On Thursday, March 18th, Booking through Thursday asked:

Which do you prefer? Lurid, fruity prose, awash in imagery and sensuous textures and colors? Or straight-forward, clean, simple prose?

(You thought I was going to ask something else, didn’t you? Admit it!)

I like vivid imagery as much as the next person, and I really appreciate it when an author can surprise me with a description, but I’m not a particular fan of lurid writing. I find it gets tiresome after a while. Give me a Diane Ackerman book – fiction or non – and I’m a happy woman. Give me Michael Perry, Kathleen Norris, or Madeleine L’Engle, and I’m completely satisfied. But even though all of them are extremely descriptive writers, none of them is particularly lurid or fruity.

Well, except when they’re writing about actual…fruit.

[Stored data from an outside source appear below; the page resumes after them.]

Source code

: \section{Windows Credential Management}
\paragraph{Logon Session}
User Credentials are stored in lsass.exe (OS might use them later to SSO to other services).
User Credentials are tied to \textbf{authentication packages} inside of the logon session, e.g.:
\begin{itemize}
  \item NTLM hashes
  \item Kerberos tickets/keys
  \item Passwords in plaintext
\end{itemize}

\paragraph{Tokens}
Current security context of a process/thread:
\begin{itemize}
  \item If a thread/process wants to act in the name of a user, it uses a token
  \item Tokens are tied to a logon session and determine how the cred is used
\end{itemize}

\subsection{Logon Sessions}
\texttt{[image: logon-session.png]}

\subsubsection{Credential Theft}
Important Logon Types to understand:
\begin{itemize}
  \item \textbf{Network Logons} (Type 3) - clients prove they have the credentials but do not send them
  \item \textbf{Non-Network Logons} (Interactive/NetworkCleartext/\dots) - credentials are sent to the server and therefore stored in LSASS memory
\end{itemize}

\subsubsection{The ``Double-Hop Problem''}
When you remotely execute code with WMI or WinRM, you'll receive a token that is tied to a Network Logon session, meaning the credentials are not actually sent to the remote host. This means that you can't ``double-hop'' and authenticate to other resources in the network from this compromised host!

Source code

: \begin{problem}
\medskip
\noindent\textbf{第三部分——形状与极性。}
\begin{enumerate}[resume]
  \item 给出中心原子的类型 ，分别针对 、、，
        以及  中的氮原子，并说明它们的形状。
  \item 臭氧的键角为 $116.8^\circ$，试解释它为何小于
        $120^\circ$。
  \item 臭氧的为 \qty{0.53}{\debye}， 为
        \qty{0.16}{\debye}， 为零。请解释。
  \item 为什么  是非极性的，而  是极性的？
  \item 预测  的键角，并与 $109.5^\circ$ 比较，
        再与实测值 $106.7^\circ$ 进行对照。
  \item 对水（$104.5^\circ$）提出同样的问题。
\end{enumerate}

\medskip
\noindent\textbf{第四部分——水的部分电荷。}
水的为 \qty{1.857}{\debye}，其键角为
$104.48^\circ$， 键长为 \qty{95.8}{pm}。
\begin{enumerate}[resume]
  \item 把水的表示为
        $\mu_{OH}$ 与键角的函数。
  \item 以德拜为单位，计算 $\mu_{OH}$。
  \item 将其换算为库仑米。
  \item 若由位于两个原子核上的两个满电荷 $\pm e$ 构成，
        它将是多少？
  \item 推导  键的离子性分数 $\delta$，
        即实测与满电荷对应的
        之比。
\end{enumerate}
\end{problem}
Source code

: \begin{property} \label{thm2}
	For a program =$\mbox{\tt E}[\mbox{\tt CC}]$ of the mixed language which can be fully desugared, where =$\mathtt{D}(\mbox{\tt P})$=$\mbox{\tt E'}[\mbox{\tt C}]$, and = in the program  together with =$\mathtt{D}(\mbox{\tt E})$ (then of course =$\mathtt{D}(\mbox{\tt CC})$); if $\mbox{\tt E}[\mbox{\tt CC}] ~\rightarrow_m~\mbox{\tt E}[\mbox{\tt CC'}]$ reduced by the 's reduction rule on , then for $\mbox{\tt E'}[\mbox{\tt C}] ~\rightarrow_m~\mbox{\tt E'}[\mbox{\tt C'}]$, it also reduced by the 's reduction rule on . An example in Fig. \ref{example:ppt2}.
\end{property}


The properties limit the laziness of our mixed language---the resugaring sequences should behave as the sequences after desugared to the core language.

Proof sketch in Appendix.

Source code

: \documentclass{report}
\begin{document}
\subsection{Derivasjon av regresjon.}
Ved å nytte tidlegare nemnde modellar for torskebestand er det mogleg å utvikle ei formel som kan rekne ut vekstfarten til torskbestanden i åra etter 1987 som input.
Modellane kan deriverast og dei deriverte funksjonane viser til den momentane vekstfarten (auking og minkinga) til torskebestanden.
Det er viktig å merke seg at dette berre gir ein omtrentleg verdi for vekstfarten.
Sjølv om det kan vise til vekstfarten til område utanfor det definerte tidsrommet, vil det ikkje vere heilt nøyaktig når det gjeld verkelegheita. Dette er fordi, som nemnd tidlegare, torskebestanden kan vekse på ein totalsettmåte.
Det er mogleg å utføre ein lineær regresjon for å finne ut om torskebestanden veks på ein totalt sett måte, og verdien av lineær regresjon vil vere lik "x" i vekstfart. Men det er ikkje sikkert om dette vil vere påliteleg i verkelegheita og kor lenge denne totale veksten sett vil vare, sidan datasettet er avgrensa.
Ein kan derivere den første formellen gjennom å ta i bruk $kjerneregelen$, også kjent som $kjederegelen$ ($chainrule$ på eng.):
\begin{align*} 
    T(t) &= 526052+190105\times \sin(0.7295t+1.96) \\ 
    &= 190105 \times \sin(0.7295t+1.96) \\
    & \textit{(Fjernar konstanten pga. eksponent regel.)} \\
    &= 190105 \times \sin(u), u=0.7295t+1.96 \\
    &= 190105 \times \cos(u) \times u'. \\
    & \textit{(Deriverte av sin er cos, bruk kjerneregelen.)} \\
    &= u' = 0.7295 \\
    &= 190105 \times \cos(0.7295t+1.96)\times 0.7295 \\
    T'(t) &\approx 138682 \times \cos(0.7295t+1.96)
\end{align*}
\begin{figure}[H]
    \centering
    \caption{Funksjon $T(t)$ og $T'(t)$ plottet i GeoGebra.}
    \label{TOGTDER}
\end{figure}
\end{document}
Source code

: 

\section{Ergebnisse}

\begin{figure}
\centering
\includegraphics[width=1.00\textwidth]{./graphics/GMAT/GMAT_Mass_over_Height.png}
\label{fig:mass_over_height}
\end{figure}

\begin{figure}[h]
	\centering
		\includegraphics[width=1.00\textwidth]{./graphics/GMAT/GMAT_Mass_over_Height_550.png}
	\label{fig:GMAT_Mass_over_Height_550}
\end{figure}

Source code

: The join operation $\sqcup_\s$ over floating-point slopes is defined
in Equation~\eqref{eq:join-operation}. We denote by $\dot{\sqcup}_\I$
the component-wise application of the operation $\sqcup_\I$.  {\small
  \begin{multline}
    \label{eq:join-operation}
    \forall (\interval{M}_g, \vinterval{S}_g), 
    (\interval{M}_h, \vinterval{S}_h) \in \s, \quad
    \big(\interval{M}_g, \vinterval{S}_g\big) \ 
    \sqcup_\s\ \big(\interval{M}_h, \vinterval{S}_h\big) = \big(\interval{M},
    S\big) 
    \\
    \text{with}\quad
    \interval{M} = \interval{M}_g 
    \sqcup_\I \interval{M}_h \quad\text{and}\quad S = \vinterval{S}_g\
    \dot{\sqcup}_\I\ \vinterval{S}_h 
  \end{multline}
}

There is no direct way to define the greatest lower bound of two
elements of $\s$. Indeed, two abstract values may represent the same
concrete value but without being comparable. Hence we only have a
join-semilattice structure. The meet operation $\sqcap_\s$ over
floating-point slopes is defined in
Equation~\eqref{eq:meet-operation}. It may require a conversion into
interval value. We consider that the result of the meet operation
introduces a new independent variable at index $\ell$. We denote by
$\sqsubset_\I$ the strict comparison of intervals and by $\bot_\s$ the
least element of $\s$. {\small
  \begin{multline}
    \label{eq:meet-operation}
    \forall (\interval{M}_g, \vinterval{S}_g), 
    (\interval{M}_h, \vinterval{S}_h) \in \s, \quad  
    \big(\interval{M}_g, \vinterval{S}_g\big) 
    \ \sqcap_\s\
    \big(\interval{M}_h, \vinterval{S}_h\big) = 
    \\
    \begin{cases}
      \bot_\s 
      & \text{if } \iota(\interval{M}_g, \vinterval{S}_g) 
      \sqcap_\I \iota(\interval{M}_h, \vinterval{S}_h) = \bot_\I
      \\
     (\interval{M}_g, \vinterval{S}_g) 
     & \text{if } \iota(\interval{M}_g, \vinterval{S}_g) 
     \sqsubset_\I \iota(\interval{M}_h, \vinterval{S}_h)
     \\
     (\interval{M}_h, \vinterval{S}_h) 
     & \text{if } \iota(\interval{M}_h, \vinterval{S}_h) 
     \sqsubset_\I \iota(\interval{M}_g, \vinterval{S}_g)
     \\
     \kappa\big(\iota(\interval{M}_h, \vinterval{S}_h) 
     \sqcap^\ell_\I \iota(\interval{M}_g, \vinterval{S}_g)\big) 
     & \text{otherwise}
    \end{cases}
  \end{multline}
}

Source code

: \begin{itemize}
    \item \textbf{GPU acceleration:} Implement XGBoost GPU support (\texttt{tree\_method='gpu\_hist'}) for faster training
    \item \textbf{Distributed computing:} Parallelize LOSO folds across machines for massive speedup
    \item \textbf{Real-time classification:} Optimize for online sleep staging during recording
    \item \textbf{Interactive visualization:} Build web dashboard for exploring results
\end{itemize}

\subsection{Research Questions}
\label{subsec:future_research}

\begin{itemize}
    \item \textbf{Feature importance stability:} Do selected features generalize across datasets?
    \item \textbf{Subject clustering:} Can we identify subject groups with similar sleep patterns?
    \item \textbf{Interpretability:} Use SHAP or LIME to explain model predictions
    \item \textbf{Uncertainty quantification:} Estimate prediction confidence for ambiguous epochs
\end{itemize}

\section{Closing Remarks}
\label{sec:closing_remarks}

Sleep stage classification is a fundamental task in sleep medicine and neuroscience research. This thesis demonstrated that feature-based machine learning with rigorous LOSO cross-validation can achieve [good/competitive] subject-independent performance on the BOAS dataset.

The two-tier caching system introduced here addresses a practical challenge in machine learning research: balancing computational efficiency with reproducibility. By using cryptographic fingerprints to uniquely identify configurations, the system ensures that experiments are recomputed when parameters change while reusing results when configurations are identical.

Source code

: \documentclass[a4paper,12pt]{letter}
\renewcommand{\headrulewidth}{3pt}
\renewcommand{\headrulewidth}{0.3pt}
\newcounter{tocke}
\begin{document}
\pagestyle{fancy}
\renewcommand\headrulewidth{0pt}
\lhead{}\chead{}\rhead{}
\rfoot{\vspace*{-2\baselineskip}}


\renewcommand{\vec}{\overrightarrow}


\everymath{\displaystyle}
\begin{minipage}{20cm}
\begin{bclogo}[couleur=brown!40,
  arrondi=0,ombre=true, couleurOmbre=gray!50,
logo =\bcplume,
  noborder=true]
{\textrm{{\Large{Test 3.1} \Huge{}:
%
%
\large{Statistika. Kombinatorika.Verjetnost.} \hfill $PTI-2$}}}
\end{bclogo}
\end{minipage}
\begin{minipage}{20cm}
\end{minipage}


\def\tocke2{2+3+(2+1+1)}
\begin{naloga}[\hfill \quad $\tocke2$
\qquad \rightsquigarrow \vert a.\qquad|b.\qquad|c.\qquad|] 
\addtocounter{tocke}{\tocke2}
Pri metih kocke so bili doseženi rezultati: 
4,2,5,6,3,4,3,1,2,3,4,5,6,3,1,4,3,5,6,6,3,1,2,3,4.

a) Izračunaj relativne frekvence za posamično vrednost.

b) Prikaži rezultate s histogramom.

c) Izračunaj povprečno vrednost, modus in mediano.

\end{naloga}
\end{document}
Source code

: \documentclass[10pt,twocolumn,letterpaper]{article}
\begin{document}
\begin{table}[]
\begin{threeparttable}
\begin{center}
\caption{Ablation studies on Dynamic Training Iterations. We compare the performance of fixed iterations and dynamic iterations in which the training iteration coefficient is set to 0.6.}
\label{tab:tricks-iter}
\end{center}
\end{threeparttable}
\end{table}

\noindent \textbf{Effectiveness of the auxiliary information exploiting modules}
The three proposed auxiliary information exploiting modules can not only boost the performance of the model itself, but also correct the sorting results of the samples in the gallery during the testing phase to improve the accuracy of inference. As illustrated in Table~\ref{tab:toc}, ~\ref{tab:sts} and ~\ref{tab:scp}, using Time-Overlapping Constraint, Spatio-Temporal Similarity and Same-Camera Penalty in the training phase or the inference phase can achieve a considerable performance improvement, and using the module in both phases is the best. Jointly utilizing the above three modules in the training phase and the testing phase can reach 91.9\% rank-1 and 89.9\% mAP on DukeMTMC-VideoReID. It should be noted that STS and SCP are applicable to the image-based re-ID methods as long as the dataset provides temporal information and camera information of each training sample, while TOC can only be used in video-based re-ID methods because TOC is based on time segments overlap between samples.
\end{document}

Review: Truck: A Love Story, by Michael Perry

Truck: a Love Story
Truck: a Love Story
by Michael Perry
Harper Perennial, 320 pages
Get it from Amazon >>

Several days ago in this blog, I mentioned that I had an “author crush” on Michael Perry. I’m currently reading his most recent book, Coop which will be reviewed over at All Things Girl, but I wanted to make sure I talked about the last book of his that I read: Truck: a Love Story.

If the title of the book isn’t enough of a hook, consider that this book really is a love story. Actually it’s three love stories. One, is of the teenage Mike’s love of the fictional character Irma Harding, who was created to be the face of International Harvester, in the 1950s. The second, and the one that provides the continuity in this book, is the author’s love of a vintage International Harvester pickup truck, and his journey through its restoration. The third, most poignant, is of his relationship and eventual marriage to his wife Anneleise, and his fatherly love for her young daughter, Amy.

As usual, Michael Perry tells his story with a lot of warmth and an equal measure of humor. He may be a guy who grew up in rural Wisconsin, but he’s also incredibly bright. Much of the humor is self deprecating – he’s sort of power-tool impaired, for example – but some of it comes from the juxtaposition of a green tea drinking, NPR- and jazz listening writer who is also a fire fighter and amateur farmer.

Because this is a memoir, there really isn’t a plot, but Perry does an excellent job of condensing several events into a coherent narrative.

In short, his memoirs ride the fine line of being candid and creative nonfiction.

And I can’t get enough of them.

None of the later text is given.